_WORK REQUIRED_
Write out each line of the records that has "scripts" in it.

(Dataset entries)
*** Block opens ***
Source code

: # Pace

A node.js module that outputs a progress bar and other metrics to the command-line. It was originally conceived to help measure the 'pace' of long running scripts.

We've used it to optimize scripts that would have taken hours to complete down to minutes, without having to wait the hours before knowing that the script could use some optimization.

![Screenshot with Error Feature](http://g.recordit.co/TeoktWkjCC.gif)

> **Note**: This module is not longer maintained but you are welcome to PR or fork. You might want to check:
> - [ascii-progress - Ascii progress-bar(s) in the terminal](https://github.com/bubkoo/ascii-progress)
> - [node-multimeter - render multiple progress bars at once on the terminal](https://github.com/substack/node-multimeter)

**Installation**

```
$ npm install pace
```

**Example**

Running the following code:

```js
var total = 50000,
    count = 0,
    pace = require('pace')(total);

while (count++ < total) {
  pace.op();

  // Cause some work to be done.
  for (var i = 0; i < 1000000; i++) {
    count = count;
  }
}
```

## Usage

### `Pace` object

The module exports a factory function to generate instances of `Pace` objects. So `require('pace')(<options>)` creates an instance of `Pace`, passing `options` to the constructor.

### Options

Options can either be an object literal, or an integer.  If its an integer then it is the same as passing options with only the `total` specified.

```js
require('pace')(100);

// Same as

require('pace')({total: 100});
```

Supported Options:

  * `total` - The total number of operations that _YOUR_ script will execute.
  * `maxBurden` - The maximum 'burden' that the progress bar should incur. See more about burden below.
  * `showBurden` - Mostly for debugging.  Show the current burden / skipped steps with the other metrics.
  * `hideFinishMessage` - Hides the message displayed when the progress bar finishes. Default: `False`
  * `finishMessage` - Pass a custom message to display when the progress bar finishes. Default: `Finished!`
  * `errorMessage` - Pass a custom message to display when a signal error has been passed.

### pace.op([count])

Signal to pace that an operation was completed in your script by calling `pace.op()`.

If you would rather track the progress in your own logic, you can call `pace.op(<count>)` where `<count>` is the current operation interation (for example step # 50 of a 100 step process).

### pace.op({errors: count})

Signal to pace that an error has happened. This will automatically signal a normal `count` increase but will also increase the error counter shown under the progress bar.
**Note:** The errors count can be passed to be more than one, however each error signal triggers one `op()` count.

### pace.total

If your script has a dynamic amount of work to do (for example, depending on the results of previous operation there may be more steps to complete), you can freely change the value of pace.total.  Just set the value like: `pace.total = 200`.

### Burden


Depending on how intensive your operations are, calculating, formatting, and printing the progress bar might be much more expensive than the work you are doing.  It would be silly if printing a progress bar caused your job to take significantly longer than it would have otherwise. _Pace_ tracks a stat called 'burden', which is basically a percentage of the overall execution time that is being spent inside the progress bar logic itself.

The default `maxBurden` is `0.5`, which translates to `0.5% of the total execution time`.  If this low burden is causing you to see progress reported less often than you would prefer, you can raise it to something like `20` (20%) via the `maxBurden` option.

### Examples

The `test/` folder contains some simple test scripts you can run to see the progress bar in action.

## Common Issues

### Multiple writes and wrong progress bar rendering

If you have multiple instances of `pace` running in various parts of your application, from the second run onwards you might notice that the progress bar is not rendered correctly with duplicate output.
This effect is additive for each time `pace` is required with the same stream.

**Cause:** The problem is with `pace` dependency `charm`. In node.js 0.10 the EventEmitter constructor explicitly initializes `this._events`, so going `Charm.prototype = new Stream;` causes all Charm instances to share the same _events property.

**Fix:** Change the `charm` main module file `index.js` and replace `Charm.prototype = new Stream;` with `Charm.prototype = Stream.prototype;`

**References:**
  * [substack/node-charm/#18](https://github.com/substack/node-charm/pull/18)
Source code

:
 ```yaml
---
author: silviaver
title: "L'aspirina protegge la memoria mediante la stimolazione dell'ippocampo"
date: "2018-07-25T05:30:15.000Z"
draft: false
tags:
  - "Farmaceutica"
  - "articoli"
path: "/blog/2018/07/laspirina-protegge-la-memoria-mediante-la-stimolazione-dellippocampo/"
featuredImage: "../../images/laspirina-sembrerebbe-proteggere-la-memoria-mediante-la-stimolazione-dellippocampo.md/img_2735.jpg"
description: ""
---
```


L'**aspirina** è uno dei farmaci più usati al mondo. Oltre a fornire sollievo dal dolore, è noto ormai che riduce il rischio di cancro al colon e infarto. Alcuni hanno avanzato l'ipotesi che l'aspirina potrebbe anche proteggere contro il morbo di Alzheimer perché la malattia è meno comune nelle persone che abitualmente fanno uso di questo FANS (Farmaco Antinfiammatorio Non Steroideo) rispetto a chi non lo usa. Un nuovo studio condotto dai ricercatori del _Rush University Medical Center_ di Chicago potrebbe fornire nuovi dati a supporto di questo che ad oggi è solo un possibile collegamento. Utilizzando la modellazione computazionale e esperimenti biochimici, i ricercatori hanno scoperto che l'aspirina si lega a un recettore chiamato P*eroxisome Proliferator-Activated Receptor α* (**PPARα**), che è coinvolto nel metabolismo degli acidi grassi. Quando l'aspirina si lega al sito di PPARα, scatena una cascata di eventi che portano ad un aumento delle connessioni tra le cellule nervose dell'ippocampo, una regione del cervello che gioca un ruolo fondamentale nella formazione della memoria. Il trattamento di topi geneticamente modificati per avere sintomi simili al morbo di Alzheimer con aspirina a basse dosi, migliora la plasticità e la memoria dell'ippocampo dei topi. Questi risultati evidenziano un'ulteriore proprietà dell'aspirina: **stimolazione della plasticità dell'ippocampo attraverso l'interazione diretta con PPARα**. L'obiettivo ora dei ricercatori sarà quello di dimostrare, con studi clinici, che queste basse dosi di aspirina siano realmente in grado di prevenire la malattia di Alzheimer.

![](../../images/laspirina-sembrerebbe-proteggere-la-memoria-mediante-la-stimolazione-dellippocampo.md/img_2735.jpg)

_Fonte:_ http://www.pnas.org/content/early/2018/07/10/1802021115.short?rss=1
*** Block closes ***
_RESPONSE BOX_
A node.js module that outputs a progress bar and other metrics to the command-line. It was originally conceived to help measure the 'pace' of long running scripts.
We've used it to optimize scripts that would have taken hours to complete down to minutes, without having to wait the hours before knowing that the script could use some optimization.
The `test/` folder contains some simple test scripts you can run to see the progress bar in action.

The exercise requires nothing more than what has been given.